What is expected → Identify and copy all lines of the material where the string "Advanced" is found.
━━━━━ Data extracts ━━━━━
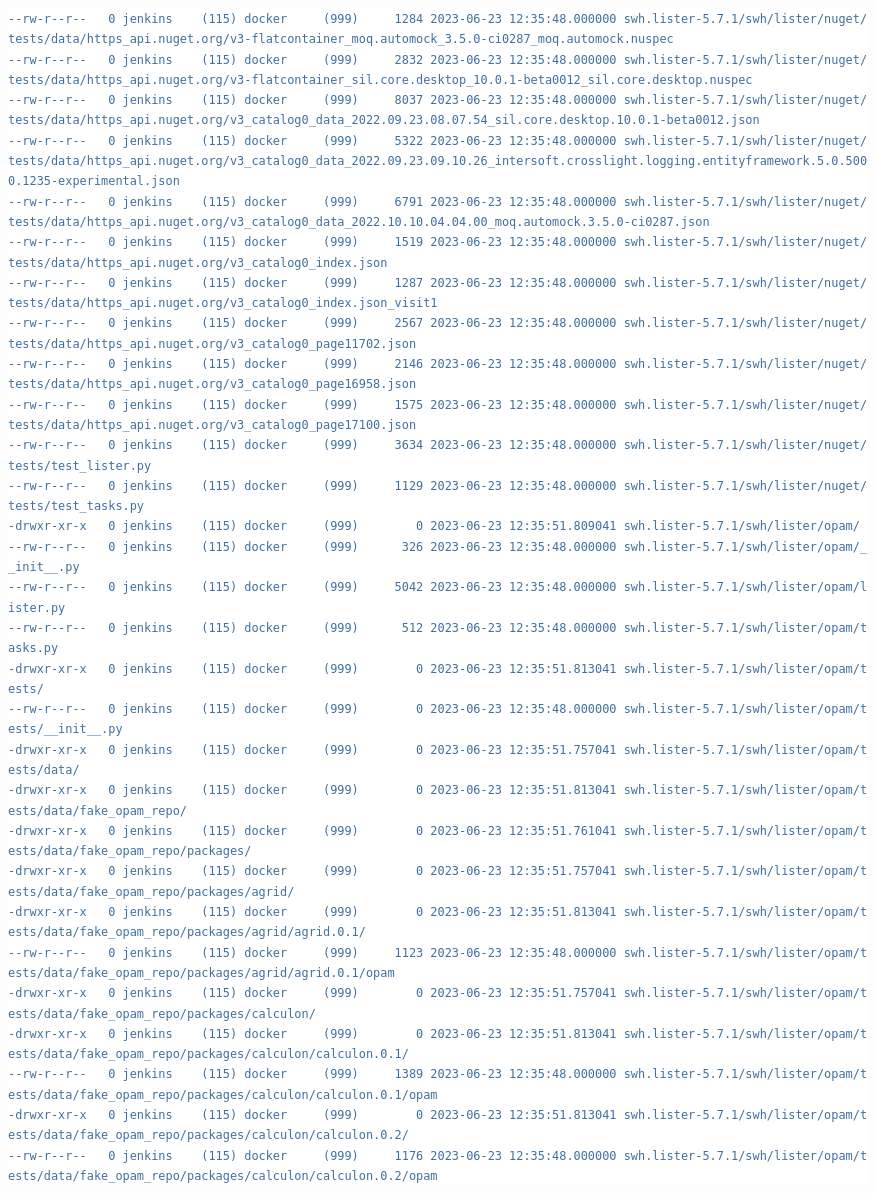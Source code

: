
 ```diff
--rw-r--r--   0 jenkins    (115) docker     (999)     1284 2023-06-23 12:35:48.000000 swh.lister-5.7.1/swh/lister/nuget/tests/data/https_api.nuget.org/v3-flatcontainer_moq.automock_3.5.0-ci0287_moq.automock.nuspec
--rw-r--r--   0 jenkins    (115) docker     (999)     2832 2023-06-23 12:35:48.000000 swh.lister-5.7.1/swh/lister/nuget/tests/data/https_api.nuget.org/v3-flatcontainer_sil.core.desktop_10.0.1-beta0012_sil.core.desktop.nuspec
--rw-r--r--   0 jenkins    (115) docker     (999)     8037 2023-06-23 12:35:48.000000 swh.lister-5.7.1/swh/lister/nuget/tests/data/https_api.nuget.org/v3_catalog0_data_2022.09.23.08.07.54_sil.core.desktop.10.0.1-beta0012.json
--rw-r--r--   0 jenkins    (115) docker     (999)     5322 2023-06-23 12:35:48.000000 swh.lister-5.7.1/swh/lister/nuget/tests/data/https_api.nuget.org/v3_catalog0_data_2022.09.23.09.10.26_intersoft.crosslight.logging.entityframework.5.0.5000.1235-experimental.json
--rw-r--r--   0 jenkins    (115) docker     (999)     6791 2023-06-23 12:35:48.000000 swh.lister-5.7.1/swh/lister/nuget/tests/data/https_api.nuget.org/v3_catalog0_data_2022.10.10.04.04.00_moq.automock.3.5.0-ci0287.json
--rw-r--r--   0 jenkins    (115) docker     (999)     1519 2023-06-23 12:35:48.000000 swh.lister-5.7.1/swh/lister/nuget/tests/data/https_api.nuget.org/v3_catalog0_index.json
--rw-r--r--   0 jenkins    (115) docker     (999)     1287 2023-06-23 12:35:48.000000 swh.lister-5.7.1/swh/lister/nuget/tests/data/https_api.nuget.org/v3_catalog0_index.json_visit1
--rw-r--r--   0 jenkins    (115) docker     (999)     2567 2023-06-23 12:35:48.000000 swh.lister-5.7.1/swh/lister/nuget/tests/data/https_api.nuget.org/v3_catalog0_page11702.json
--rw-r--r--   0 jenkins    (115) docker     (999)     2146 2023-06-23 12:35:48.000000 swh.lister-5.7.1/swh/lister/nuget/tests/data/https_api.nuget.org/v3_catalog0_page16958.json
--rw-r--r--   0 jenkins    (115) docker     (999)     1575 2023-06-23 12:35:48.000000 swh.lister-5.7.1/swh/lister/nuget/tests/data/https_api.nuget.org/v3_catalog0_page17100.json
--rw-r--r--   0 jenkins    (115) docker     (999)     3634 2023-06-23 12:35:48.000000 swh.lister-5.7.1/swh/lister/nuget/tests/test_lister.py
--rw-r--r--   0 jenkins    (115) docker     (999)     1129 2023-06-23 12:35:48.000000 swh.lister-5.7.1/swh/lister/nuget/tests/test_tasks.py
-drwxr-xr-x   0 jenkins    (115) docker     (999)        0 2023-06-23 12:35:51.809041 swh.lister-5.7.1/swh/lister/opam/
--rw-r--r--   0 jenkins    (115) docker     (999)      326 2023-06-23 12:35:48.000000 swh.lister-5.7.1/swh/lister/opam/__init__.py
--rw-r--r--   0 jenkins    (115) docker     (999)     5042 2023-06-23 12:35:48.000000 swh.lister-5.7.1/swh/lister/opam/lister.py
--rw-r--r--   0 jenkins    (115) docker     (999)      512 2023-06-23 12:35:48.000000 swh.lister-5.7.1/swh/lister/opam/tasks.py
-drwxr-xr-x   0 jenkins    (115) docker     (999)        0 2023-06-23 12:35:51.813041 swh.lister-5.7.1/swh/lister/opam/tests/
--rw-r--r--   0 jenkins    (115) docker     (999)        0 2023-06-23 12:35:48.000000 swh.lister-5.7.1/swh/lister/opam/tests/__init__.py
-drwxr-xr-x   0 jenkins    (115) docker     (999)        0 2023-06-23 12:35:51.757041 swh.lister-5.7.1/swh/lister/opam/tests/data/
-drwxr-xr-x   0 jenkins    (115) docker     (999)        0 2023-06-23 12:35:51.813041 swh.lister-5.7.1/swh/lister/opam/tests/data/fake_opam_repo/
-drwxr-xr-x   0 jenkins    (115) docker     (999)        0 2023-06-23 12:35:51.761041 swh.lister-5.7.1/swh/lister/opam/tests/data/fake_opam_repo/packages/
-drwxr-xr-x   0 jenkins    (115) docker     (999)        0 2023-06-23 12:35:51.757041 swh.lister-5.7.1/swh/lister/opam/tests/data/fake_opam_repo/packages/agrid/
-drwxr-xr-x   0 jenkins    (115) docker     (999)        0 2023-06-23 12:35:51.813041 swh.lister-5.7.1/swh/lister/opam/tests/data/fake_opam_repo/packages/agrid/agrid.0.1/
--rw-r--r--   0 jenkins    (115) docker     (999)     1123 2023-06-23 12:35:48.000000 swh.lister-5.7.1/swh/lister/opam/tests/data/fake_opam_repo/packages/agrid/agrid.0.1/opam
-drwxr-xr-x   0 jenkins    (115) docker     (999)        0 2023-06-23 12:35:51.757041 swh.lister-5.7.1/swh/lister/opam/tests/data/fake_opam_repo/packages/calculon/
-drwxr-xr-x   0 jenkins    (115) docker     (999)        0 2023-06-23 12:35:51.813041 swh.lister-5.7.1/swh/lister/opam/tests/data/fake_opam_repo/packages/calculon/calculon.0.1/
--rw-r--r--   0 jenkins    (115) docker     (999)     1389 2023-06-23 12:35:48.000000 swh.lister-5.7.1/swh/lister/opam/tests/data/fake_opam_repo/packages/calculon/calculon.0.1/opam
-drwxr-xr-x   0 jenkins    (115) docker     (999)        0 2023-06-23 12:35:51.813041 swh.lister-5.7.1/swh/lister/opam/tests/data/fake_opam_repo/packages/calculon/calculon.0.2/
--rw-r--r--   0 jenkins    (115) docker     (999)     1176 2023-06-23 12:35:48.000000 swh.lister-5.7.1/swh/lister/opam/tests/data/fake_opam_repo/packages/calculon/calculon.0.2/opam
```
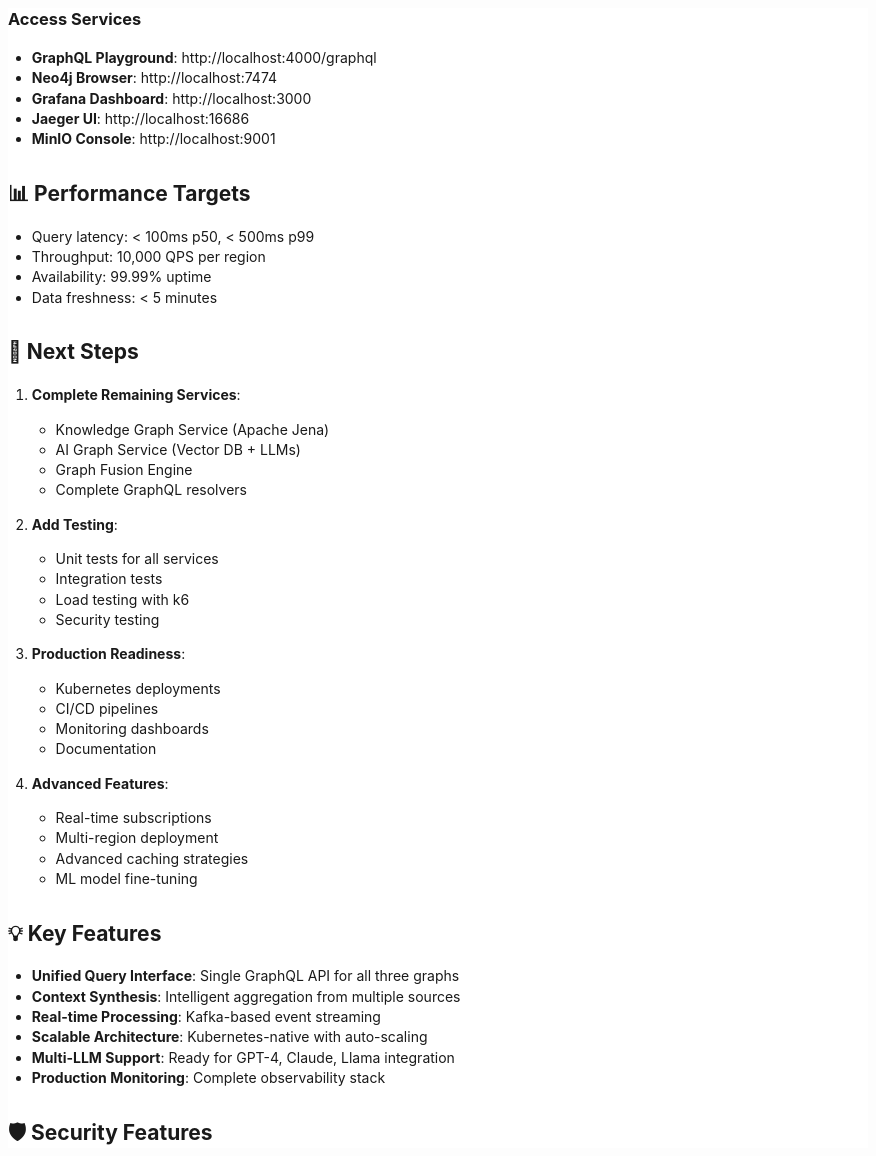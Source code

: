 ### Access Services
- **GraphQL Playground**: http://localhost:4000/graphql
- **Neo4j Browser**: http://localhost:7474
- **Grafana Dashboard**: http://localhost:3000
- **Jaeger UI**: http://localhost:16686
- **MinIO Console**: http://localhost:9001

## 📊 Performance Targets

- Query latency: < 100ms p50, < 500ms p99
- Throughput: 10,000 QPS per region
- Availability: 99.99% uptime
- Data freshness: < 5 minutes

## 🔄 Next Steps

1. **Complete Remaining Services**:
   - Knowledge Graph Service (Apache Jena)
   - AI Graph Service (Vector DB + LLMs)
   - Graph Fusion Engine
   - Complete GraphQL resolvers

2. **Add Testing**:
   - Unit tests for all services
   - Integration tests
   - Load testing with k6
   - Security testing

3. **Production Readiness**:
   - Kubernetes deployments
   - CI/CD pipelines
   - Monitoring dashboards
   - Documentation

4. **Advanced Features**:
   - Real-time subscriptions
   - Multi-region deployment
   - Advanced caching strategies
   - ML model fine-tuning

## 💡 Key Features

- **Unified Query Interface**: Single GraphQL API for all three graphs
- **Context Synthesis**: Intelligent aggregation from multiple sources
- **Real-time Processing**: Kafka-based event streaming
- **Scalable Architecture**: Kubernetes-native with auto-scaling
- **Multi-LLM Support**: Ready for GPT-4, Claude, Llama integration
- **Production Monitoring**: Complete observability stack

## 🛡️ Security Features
━━━━━
The answer →
4. **Advanced Features**:
   - Advanced caching strategies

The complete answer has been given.